---------- Supplied data

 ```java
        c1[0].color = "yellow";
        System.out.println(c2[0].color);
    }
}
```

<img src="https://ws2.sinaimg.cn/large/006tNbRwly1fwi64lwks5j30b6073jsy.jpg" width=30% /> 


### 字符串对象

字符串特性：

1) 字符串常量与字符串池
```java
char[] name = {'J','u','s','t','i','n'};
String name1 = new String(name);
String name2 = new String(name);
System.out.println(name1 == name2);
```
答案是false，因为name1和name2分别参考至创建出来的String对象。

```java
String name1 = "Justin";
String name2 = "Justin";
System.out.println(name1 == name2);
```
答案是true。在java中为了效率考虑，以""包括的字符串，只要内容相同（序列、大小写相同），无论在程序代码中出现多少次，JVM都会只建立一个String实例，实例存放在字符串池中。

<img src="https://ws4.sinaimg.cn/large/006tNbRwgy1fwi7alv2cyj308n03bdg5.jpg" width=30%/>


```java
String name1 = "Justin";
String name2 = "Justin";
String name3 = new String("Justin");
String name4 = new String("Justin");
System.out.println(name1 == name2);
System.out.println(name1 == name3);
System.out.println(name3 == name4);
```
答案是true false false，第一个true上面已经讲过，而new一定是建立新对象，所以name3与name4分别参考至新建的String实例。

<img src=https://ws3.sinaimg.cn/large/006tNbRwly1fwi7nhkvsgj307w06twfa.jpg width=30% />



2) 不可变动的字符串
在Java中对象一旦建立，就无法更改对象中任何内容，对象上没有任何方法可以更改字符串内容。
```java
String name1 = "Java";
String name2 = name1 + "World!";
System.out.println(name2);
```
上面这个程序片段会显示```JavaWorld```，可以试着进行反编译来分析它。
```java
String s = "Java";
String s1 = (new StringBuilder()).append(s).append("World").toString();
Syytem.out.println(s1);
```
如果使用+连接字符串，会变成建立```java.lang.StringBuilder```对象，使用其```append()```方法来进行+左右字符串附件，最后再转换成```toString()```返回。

--------------------
---------- Supplied data

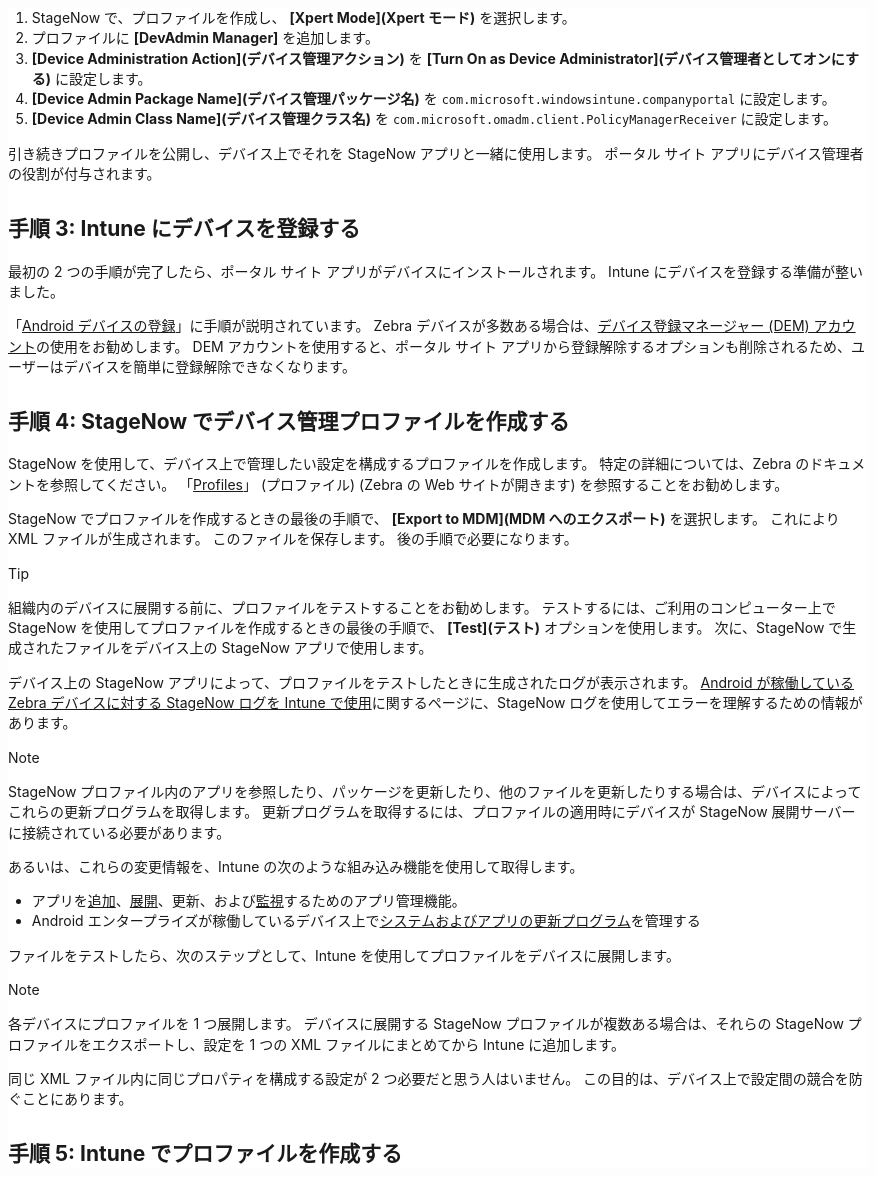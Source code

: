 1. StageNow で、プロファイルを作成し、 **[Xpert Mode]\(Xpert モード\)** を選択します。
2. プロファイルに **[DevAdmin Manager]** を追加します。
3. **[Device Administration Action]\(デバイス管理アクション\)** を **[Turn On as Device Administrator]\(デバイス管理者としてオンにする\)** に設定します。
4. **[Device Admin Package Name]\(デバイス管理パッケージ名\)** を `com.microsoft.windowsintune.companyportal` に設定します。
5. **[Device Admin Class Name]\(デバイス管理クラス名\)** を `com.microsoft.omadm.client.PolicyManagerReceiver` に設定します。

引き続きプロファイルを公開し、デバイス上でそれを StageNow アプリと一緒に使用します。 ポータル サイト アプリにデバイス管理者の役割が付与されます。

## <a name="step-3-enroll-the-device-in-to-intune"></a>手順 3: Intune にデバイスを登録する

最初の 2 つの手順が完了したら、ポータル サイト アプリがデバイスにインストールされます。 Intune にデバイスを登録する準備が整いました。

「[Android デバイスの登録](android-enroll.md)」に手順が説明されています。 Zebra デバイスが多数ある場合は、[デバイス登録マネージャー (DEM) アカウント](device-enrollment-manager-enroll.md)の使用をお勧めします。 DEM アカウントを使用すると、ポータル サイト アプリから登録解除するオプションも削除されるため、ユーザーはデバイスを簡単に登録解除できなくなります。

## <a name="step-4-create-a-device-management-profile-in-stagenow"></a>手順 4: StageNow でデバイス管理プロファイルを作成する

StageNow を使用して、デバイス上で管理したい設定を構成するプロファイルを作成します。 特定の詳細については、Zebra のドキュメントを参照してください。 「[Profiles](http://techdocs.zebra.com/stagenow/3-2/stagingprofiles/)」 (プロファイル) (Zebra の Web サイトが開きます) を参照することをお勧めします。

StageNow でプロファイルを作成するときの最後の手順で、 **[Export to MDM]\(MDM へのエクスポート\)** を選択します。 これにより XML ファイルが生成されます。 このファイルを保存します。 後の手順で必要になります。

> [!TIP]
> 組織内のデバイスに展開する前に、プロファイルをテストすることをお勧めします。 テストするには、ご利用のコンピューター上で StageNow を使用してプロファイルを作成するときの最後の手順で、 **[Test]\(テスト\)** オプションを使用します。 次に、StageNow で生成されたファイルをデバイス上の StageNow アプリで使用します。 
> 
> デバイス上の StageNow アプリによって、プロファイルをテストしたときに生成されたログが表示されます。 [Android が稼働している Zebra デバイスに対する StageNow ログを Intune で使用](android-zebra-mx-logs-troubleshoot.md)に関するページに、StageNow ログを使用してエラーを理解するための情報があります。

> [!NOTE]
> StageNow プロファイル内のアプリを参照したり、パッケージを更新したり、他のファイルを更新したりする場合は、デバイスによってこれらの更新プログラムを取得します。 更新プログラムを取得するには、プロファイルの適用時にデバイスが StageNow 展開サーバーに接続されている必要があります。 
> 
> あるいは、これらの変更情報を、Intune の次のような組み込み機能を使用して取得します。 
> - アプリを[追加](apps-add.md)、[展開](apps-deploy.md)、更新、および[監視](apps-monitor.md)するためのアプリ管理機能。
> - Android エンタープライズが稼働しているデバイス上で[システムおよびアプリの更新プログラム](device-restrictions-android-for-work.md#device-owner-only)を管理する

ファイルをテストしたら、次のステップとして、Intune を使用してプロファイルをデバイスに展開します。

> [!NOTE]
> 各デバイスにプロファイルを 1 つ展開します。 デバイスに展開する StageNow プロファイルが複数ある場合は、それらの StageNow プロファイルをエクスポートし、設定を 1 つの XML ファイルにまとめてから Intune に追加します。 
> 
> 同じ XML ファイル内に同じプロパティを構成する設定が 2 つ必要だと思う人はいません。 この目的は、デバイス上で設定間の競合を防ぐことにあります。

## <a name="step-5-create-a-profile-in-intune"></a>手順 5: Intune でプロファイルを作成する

--------------------

— Exercise details —
Pull each line holding "を選択します" out of the listing.

— Task output —
: 1. StageNow で、プロファイルを作成し、 **[Xpert Mode]\(Xpert モード\)** を選択します。
StageNow でプロファイルを作成するときの最後の手順で、 **[Export to MDM]\(MDM へのエクスポート\)** を選択します。 これにより XML ファイルが生成されます。 このファイルを保存します。 後の手順で必要になります。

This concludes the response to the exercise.